(Source texts of formatted documents)
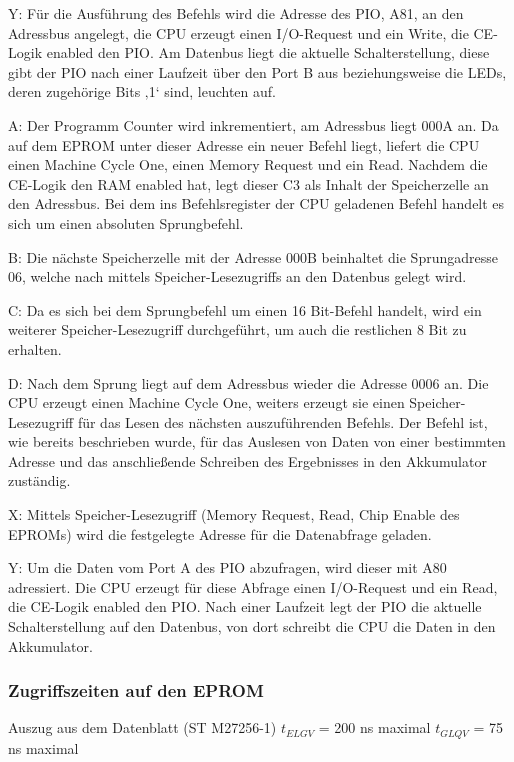 Y: Für die Ausführung des Befehls wird die Adresse des PIO, A81, an den Adressbus angelegt, die CPU erzeugt einen I/O-Request und ein Write, die CE-Logik enabled den PIO. Am Datenbus liegt die aktuelle Schalterstellung, diese gibt der PIO nach einer Laufzeit über den Port B aus beziehungsweise die LEDs, deren zugehörige Bits ‚1‘ sind, leuchten auf.

A: Der Programm Counter wird inkrementiert, am Adressbus liegt 000A an. Da auf dem EPROM unter dieser Adresse ein neuer Befehl liegt, liefert die CPU einen Machine Cycle One, einen Memory Request und ein Read. Nachdem die CE-Logik den RAM enabled hat, legt dieser C3 als Inhalt der Speicherzelle an den Adressbus. Bei dem ins Befehlsregister der CPU geladenen Befehl handelt es sich um einen absoluten Sprungbefehl.

B: Die nächste Speicherzelle mit der Adresse 000B beinhaltet die Sprungadresse 06, welche nach mittels Speicher-Lesezugriffs an den Datenbus gelegt wird.

C: Da es sich bei dem Sprungbefehl um einen 16 Bit-Befehl handelt, wird ein weiterer Speicher-Lesezugriff durchgeführt, um auch die restlichen 8 Bit zu erhalten.

D: Nach dem Sprung liegt auf dem Adressbus wieder die Adresse 0006 an. Die CPU erzeugt einen Machine Cycle One, weiters erzeugt sie einen Speicher-Lesezugriff für das Lesen des nächsten auszuführenden Befehls. Der Befehl ist, wie bereits beschrieben wurde, für das Auslesen von Daten von einer bestimmten Adresse und das anschließende Schreiben des Ergebnisses in den Akkumulator zuständig.

X: Mittels Speicher-Lesezugriff (Memory Request, Read, Chip Enable des EPROMs) wird die festgelegte Adresse für die Datenabfrage geladen.

Y: Um die Daten vom Port A des PIO abzufragen, wird dieser mit A80 adressiert. Die CPU erzeugt für diese Abfrage einen I/O-Request und ein Read, die CE-Logik enabled den PIO. Nach einer Laufzeit legt der PIO die aktuelle Schalterstellung auf den Datenbus, von dort schreibt die CPU die Daten in den Akkumulator.

\subsubsection{Zugriffszeiten auf den EPROM}
Auszug aus dem Datenblatt (ST M27256-1)
$t_{ELGV}$ = 200 ns maximal
$t_{GLQV}$ = 75 ns maximal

Problem
Copy all the entries above exactly as they stand, except for the pictures.

The answer
 Y: Für die Ausführung des Befehls wird die Adresse des PIO, A81, an den Adressbus angelegt, die CPU erzeugt einen I/O-Request und ein Write, die CE-Logik enabled den PIO. Am Datenbus liegt die aktuelle Schalterstellung, diese gibt der PIO nach einer Laufzeit über den Port B aus beziehungsweise die LEDs, deren zugehörige Bits ‚1‘ sind, leuchten auf.

A: Der Programm Counter wird inkrementiert, am Adressbus liegt 000A an. Da auf dem EPROM unter dieser Adresse ein neuer Befehl liegt, liefert die CPU einen Machine Cycle One, einen Memory Request und ein Read. Nachdem die CE-Logik den RAM enabled hat, legt dieser C3 als Inhalt der Speicherzelle an den Adressbus. Bei dem ins Befehlsregister der CPU geladenen Befehl handelt es sich um einen absoluten Sprungbefehl.

B: Die nächste Speicherzelle mit der Adresse 000B beinhaltet die Sprungadresse 06, welche nach mittels Speicher-Lesezugriffs an den Datenbus gelegt wird.

C: Da es sich bei dem Sprungbefehl um einen 16 Bit-Befehl handelt, wird ein weiterer Speicher-Lesezugriff durchgeführt, um auch die restlichen 8 Bit zu erhalten.

D: Nach dem Sprung liegt auf dem Adressbus wieder die Adresse 0006 an. Die CPU erzeugt einen Machine Cycle One, weiters erzeugt sie einen Speicher-Lesezugriff für das Lesen des nächsten auszuführenden Befehls. Der Befehl ist, wie bereits beschrieben wurde, für das Auslesen von Daten von einer bestimmten Adresse und das anschließende Schreiben des Ergebnisses in den Akkumulator zuständig.

X: Mittels Speicher-Lesezugriff (Memory Request, Read, Chip Enable des EPROMs) wird die festgelegte Adresse für die Datenabfrage geladen.

Y: Um die Daten vom Port A des PIO abzufragen, wird dieser mit A80 adressiert. Die CPU erzeugt für diese Abfrage einen I/O-Request und ein Read, die CE-Logik enabled den PIO. Nach einer Laufzeit legt der PIO die aktuelle Schalterstellung auf den Datenbus, von dort schreibt die CPU die Daten in den Akkumulator.

\subsubsection{Zugriffszeiten auf den EPROM}
Auszug aus dem Datenblatt (ST M27256-1)
$t_{ELGV}$ = 200 ns maximal
$t_{GLQV}$ = 75 ns maximal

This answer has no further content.